BEGIN DATA EXTRACT
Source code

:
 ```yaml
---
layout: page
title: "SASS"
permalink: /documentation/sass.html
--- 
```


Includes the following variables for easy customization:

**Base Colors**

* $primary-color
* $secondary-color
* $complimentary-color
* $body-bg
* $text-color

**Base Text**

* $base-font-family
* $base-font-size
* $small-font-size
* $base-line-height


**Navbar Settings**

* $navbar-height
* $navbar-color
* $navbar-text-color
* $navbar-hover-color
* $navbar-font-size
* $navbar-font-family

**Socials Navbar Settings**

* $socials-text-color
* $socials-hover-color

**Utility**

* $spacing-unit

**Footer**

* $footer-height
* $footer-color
END DATA EXTRACT
_WHAT IS BEING ASKED_
In the entries above, some lines hold the string "family". Copy each of them.

_OUTPUT OF THE EXERCISE_
* $base-font-family
* $navbar-font-family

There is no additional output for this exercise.